• **Goal of the exercise**:
Read the records beneath this task and copy every line that contains the string "path".

------ Records shown ------

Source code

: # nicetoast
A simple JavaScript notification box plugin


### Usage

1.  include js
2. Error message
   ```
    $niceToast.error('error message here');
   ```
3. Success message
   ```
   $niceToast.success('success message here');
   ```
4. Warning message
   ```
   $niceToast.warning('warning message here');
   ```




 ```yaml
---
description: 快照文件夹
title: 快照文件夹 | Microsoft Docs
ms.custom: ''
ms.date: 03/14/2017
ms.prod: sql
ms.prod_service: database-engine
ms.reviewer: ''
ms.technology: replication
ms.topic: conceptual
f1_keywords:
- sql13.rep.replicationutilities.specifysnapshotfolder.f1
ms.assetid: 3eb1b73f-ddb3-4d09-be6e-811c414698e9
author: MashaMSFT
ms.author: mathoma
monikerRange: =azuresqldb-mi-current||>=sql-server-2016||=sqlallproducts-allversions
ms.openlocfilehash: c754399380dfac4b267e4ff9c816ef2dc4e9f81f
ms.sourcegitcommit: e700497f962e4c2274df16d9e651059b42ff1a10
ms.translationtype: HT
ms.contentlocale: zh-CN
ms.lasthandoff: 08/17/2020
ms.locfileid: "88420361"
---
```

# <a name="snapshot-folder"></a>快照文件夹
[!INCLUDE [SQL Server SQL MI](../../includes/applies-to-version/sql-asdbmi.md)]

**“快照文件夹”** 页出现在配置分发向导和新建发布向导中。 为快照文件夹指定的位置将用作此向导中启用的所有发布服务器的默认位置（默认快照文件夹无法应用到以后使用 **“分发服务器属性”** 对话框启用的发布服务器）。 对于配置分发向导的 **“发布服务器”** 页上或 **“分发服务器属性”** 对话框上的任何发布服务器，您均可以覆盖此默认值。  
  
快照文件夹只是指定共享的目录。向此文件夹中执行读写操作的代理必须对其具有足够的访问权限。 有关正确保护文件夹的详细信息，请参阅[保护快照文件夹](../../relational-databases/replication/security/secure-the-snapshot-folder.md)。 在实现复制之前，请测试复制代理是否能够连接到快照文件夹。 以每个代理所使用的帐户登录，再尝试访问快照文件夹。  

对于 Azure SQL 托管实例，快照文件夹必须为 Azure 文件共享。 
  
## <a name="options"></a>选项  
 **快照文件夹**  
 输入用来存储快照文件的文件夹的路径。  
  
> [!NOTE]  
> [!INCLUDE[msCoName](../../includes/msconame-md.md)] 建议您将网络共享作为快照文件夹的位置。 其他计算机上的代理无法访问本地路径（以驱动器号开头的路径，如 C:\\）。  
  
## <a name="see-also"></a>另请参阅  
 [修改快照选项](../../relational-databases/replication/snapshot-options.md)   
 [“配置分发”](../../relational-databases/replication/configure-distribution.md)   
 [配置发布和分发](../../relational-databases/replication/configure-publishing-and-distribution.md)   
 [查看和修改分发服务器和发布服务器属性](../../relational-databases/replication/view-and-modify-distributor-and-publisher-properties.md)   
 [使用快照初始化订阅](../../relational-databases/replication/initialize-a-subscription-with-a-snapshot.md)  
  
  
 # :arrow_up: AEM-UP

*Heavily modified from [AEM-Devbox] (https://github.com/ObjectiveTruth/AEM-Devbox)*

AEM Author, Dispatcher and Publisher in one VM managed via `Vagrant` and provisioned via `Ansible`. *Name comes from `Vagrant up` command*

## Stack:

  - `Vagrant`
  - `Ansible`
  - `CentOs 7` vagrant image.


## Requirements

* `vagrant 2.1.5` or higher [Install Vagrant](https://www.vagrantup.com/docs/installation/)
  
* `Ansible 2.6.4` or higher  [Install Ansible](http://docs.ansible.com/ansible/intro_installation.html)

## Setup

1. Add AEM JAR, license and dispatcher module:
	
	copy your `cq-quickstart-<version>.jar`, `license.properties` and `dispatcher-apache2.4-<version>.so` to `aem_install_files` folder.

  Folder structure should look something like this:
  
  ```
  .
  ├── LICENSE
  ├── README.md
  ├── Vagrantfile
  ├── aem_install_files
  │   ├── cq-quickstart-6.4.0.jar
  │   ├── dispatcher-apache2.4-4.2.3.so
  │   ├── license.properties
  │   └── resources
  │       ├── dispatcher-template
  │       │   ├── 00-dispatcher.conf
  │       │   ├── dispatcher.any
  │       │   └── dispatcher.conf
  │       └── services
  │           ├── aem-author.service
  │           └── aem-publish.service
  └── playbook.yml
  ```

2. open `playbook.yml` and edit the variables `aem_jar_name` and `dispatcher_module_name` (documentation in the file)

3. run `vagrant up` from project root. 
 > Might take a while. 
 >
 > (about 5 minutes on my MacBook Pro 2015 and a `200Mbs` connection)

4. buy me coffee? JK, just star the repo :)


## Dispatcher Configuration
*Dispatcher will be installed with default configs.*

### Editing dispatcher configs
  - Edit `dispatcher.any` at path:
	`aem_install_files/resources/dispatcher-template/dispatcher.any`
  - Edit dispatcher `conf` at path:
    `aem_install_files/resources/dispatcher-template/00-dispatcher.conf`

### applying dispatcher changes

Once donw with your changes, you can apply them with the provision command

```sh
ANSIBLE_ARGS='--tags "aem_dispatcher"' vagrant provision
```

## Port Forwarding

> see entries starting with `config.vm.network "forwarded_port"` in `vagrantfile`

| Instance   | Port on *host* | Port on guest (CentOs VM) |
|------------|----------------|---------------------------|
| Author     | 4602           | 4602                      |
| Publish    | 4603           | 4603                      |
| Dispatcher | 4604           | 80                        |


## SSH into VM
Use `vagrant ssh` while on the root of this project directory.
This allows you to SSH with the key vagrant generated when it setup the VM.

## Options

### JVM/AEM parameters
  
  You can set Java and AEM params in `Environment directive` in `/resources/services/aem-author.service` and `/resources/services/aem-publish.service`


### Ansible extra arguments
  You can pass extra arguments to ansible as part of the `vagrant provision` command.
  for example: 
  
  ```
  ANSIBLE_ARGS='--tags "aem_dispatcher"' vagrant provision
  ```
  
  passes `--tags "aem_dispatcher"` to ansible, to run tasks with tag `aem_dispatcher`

------

• **Solution to this task**:
  - Edit `dispatcher.any` at path:
  - Edit dispatcher `conf` at path:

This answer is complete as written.